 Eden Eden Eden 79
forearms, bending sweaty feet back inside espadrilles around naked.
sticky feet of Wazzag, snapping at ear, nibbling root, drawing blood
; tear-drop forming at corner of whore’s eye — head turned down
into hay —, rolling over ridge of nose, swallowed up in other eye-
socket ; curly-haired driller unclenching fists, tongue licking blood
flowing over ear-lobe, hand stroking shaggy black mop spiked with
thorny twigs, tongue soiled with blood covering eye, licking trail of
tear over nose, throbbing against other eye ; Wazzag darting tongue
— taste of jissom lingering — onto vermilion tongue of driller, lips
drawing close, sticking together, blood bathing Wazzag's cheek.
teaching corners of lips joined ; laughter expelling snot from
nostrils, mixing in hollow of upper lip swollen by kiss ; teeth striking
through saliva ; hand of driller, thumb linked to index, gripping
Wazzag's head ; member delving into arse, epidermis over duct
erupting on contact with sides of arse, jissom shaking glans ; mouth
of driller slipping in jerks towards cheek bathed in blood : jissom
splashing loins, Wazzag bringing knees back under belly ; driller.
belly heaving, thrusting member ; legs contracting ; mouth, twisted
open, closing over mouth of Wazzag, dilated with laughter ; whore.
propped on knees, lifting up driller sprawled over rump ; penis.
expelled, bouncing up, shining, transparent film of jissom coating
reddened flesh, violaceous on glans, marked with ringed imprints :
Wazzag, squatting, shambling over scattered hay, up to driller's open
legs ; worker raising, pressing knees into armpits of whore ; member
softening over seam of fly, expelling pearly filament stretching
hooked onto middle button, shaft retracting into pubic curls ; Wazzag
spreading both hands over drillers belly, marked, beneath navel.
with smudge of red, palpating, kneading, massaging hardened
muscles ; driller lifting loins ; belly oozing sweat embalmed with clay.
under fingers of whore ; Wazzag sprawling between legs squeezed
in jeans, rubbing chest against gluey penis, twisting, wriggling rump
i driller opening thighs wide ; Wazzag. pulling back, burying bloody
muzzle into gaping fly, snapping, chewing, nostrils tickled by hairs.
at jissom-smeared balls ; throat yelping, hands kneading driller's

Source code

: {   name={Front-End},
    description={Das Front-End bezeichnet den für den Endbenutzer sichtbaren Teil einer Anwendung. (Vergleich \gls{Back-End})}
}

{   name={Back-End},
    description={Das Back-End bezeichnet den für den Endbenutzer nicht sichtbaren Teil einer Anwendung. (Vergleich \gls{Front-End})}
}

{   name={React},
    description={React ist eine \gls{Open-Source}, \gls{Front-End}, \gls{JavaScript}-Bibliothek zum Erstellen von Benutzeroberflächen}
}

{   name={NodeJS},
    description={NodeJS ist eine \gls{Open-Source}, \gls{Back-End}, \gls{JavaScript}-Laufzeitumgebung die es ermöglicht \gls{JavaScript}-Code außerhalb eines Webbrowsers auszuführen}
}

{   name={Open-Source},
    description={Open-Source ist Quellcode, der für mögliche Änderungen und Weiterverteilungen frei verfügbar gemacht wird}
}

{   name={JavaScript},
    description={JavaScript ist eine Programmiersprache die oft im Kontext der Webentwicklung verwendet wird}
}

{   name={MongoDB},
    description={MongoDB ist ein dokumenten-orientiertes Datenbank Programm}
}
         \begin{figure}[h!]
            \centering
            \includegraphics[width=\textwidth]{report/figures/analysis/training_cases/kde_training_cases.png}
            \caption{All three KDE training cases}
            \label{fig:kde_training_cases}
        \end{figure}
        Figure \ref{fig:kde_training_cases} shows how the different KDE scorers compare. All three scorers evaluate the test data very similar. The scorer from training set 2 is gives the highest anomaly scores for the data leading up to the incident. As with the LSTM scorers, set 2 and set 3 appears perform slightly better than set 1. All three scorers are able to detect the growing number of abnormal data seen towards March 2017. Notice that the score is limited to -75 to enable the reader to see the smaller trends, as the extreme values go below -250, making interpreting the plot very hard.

-------

Task statement: Please return every line of the records that contains the word "head".

Answer area:
; tear-drop forming at corner of whore’s eye — head turned down
Wazzag's head ; member delving into arse, epidermis over duct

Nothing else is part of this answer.